Each record, minus any picture, should be returned exactly as written.

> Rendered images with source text
┄┄┄┄┄┄┄┄┄┄┄┄┄┄┄┄┄┄┄┄

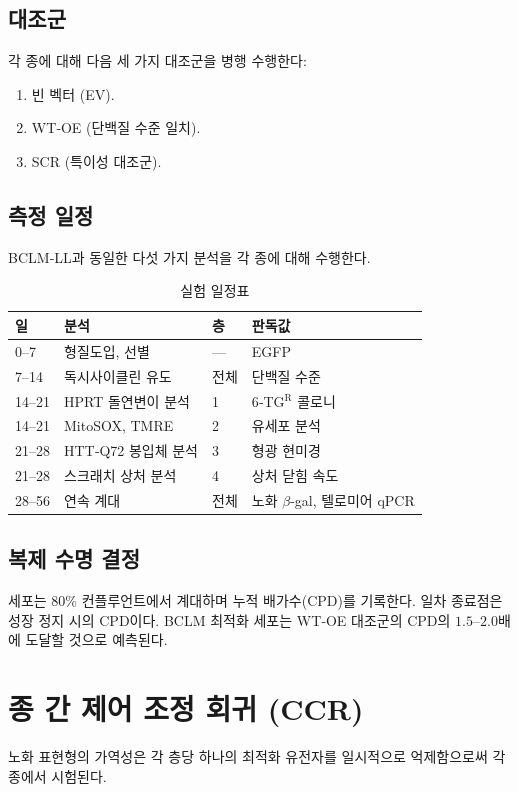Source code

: \documentclass[12pt,a4paper]{article}
\begin{document}
	\subsection{대조군}
	각 종에 대해 다음 세 가지 대조군을 병행 수행한다:
	\begin{enumerate}
		\item 빈 벡터 (EV).
		\item WT‑OE (단백질 수준 일치).
		\item SCR (특이성 대조군).
	\end{enumerate}
	
	\subsection{측정 일정}
	BCLM‑LL과 동일한 다섯 가지 분석을 각 종에 대해 수행한다.
	
	\begin{table}[H]
		\centering
		\caption{실험 일정표}
		\label{tab:schedule}
		\begin{tabular}{@{}llll@{}}
			\toprule
			\textbf{일} & \textbf{분석} & \textbf{층} & \textbf{판독값} \\
			\midrule
			0–7   & 형질도입, 선별 & --- & EGFP \\
			7–14  & 독시사이클린 유도 & 전체 & 단백질 수준 \\
			14–21 & HPRT 돌연변이 분석 & 1 & 6‑TG\(^{\mathrm{R}}\) 콜로니 \\
			14–21 & MitoSOX, TMRE & 2 & 유세포 분석 \\
			21–28 & HTT‑Q72 봉입체 분석 & 3 & 형광 현미경 \\
			21–28 & 스크래치 상처 분석 & 4 & 상처 닫힘 속도 \\
			28–56 & 연속 계대 & 전체 & 노화 \(\beta\)-gal, 텔로미어 qPCR \\
			\bottomrule
		\end{tabular}
	\end{table}
	
	\subsection{복제 수명 결정}
	세포는 80\% 컨플루언트에서 계대하며 누적 배가수(CPD)를 기록한다. 일차 종료점은 성장 정지 시의 CPD이다. BCLM 최적화 세포는 WT‑OE 대조군의 CPD의 \(1.5\)–\(2.0\)배에 도달할 것으로 예측된다.
	
	\section{종 간 제어 조정 회귀 (CCR)}
	\label{sec:CCR}
	노화 표현형의 가역성은 각 층당 하나의 최적화 유전자를 일시적으로 억제함으로써 각 종에서 시험된다.
	
\end{document}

┄┄┄┄┄┄┄┄┄┄┄┄┄┄┄┄┄┄┄┄

> Task output
Source code

: \documentclass[12pt,a4paper]{article}
\begin{document}
	\subsection{대조군}
	각 종에 대해 다음 세 가지 대조군을 병행 수행한다:
	\begin{enumerate}
		\item 빈 벡터 (EV).
		\item WT‑OE (단백질 수준 일치).
		\item SCR (특이성 대조군).
	\end{enumerate}
	
	\subsection{측정 일정}
	BCLM‑LL과 동일한 다섯 가지 분석을 각 종에 대해 수행한다.
	
	\begin{table}[H]
		\centering
		\caption{실험 일정표}
		\label{tab:schedule}
		\begin{tabular}{@{}llll@{}}
			\toprule
			\textbf{일} & \textbf{분석} & \textbf{층} & \textbf{판독값} \\
			\midrule
			0–7   & 형질도입, 선별 & --- & EGFP \\
			7–14  & 독시사이클린 유도 & 전체 & 단백질 수준 \\
			14–21 & HPRT 돌연변이 분석 & 1 & 6‑TG\(^{\mathrm{R}}\) 콜로니 \\
			14–21 & MitoSOX, TMRE & 2 & 유세포 분석 \\
			21–28 & HTT‑Q72 봉입체 분석 & 3 & 형광 현미경 \\
			21–28 & 스크래치 상처 분석 & 4 & 상처 닫힘 속도 \\
			28–56 & 연속 계대 & 전체 & 노화 \(\beta\)-gal, 텔로미어 qPCR \\
			\bottomrule
		\end{tabular}
	\end{table}
	
	\subsection{복제 수명 결정}
	세포는 80\% 컨플루언트에서 계대하며 누적 배가수(CPD)를 기록한다. 일차 종료점은 성장 정지 시의 CPD이다. BCLM 최적화 세포는 WT‑OE 대조군의 CPD의 \(1.5\)–\(2.0\)배에 도달할 것으로 예측된다.
	
	\section{종 간 제어 조정 회귀 (CCR)}
	\label{sec:CCR}
	노화 표현형의 가역성은 각 층당 하나의 최적화 유전자를 일시적으로 억제함으로써 각 종에서 시험된다.
	
\end{document}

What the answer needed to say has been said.